Warren Buffett's Berkshire Hathaway will acquire NV Energy – the company that keeps the lights on in much of Nevada. NV Energy is a relatively safe bet on renewables in a state that's seen some hard times.
One of the world's most successful investors is making his next big bet in a fitting place: Las Vegas.
Warren Buffett's Berkshire Hathaway announced late Wednesday it will pay $5.6 billion to acquire NV Energy – the company that keeps the lights on in the casino capital and other parts of the state. Nevada's largest utility will join MidAmerican Energy Holdings, Berkshire's energy subsidiary, in the largest acquisition of a US power company since last July when Duke Energy bought Progress Energy for $17.8 billion.
It's a relatively safe investment. Because of their monopoly on the local market, utilities typically promise steady growth. Mr. Buffett himself quipped at a meeting of US state regulators in 2006 that utilities aren't a way to get rich, but a way to "stay rich."
Renewables are a big part of the acquisition. NV Energy will contribute 1 gigawatt in wind, solar, and geothermal to MidAmerican, which is a big investor in government-financed solar plants and is currently working to meet Nevada's requirement that utilities derive at least 25 percent of their energy from renewables. That's good news for a state short on oil and gas, but with big potential for wind, solar, and geothermal.
“By joining forces with MidAmerican, we will gain access to additional operational and financial resources as we continue to position NV Energy to support the evolving energy needs of our state and work with public policy leaders and regulators to reshape Nevada’s energy future,” said Michael Yackira, president of NV Energy, in a statement. “Importantly, we will have the opportunity to combine MidAmerican’s expertise in renewable energy with Nevada’s vast renewable resources for the benefit of our customers and our state."
The low-profile state could use a high-profile injection of cash. Nevada was a center of the housing crisis of 2007 and has been hit hard by the economic downturn. That might make it a more risky investment, but recently the state has showed signs of rebounding.
"We believe this is a bet on growth in the West," Shanthi Muthiah, vice president of the Virgina-based consulting firm ICF International, wrote in an e-mail. "Buffett sees value in solid businesses that have been hurt by the recession but are poised to grow rapidly."
Not everyone is thrilled with the news though.

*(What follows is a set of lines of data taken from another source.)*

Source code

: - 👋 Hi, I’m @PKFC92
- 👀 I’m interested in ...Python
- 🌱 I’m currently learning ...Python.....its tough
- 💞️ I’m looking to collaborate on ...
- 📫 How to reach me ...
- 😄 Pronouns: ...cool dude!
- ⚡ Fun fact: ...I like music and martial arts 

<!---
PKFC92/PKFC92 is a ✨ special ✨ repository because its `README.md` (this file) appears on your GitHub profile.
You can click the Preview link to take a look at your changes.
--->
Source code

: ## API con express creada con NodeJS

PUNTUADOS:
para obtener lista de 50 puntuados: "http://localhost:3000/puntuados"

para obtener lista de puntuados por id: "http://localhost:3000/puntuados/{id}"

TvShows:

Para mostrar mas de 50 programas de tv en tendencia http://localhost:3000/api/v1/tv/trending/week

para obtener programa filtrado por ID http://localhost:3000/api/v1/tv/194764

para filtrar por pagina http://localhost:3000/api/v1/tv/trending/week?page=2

Investors buy companies to make money, not necessarily to benefit customers, writes J. Patrick Coolican. a Las Vegas Sun columnist.
"When it comes to their revenues, it’s a pretty simple equation: More money for them means less money for us, the ratepayers," Mr. Coolican wrote. "And that’s not just you and me in our homes and apartments. It’s also businesses that have less money to hire people because they pay more for electricity."
Greg Abel, MidAmerican's chairman, president and chief executive, was a prime mover behind the acquisition. But Buffett gave his approval, Mr. Abel said in various interviews. Once the acquisition is complete, MidAmerican will have about $66 billion in assets and will serve 8.4 million customers through its regulated electric and gas utilities.
Buffett, in his usual pithy, folksy way, gave a nod to the residents of Nevada in a press release announcing the acquisition.
“This is a great fit for Berkshire Hathaway, and we are pleased to make a long-term investment in Nevada’s economy,” Buffett said in the statement. “Through MidAmerican, we have found in NV Energy a great company with similar values, outstanding assets, and a superb management team.”